» REQUIRED ACTION:
I'd like every line from the material below that has "description" in it.

RECORDS PROVIDED Start Marker

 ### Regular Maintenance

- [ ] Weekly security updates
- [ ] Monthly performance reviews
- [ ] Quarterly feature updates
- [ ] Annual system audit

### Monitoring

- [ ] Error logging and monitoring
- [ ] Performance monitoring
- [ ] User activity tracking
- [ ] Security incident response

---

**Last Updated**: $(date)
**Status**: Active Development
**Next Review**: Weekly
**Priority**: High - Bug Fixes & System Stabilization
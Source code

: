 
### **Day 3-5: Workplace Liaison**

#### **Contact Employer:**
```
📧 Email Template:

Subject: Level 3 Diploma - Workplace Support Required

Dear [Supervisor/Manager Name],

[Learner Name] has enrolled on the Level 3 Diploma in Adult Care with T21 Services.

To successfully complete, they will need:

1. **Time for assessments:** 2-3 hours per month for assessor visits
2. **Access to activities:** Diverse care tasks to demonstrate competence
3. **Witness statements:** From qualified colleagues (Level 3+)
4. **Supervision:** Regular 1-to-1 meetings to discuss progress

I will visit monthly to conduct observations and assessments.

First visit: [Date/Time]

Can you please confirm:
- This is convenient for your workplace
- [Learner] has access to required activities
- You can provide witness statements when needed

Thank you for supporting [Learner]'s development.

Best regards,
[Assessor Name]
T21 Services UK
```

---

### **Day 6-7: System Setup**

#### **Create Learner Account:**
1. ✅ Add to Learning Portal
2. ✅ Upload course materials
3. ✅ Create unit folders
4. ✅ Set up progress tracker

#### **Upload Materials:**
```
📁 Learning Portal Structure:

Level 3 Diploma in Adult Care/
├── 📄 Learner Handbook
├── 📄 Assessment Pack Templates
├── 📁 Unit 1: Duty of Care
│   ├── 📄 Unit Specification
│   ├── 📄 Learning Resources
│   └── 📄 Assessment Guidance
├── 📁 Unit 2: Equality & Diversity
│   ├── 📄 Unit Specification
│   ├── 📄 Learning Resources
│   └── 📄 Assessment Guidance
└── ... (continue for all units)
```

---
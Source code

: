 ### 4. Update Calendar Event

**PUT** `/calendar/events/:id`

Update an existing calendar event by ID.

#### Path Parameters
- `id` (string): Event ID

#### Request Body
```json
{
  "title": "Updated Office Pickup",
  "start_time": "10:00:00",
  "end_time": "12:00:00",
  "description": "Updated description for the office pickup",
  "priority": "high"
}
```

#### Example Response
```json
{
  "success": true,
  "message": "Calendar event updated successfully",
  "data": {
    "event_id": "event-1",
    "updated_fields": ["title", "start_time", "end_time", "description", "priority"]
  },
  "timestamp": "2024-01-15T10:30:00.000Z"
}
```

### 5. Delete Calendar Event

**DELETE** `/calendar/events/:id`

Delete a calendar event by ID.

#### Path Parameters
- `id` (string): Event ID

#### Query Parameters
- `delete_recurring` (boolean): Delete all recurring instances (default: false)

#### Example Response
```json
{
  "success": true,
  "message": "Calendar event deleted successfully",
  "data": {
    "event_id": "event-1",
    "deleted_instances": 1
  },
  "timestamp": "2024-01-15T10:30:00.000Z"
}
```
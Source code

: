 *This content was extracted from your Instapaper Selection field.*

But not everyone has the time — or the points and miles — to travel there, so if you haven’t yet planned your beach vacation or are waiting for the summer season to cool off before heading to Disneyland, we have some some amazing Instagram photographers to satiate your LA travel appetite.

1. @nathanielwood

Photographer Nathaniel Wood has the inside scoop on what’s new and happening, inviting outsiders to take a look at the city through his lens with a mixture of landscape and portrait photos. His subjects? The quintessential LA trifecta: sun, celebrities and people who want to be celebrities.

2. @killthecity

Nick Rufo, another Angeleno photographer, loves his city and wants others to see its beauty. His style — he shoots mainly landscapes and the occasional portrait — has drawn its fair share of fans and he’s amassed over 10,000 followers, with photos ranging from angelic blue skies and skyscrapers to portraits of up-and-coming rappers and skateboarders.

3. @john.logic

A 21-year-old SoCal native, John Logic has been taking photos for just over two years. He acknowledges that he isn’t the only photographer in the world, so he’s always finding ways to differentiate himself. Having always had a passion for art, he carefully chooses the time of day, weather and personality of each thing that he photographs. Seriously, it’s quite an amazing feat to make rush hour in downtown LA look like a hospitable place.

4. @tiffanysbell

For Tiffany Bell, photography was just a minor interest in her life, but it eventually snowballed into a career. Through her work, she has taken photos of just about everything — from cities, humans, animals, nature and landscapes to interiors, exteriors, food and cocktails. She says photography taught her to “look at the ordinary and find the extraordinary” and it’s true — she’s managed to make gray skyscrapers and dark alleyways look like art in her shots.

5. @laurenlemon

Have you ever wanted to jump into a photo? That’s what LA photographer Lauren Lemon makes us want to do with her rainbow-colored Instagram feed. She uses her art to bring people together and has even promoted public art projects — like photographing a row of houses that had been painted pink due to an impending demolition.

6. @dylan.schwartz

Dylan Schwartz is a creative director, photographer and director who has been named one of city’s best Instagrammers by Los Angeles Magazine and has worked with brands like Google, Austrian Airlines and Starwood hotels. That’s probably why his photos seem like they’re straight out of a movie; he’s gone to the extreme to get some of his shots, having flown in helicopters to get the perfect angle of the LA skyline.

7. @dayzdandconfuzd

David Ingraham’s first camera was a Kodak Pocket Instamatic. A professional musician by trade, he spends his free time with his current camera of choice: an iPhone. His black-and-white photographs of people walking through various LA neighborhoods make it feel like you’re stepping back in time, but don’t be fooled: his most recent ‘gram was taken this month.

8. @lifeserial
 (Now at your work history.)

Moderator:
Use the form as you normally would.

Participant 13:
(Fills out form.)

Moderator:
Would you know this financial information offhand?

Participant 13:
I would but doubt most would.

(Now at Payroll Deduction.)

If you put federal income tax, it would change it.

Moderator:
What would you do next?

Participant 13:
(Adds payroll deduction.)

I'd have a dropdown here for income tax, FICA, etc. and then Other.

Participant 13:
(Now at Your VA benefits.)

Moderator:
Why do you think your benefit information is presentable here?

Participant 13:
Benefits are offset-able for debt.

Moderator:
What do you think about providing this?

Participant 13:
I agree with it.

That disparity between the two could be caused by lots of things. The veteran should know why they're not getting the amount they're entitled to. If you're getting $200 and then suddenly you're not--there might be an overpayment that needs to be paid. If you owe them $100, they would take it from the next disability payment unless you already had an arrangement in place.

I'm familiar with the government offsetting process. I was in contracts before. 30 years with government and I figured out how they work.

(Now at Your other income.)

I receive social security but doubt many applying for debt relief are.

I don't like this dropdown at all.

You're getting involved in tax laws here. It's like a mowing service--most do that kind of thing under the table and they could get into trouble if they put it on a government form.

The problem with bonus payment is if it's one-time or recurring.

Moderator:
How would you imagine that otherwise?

RECORDS PROVIDED End Marker

» SOLUTION TO THIS PROBLEM:
  "description": "Updated description for the office pickup",
    "updated_fields": ["title", "start_time", "end_time", "description", "priority"]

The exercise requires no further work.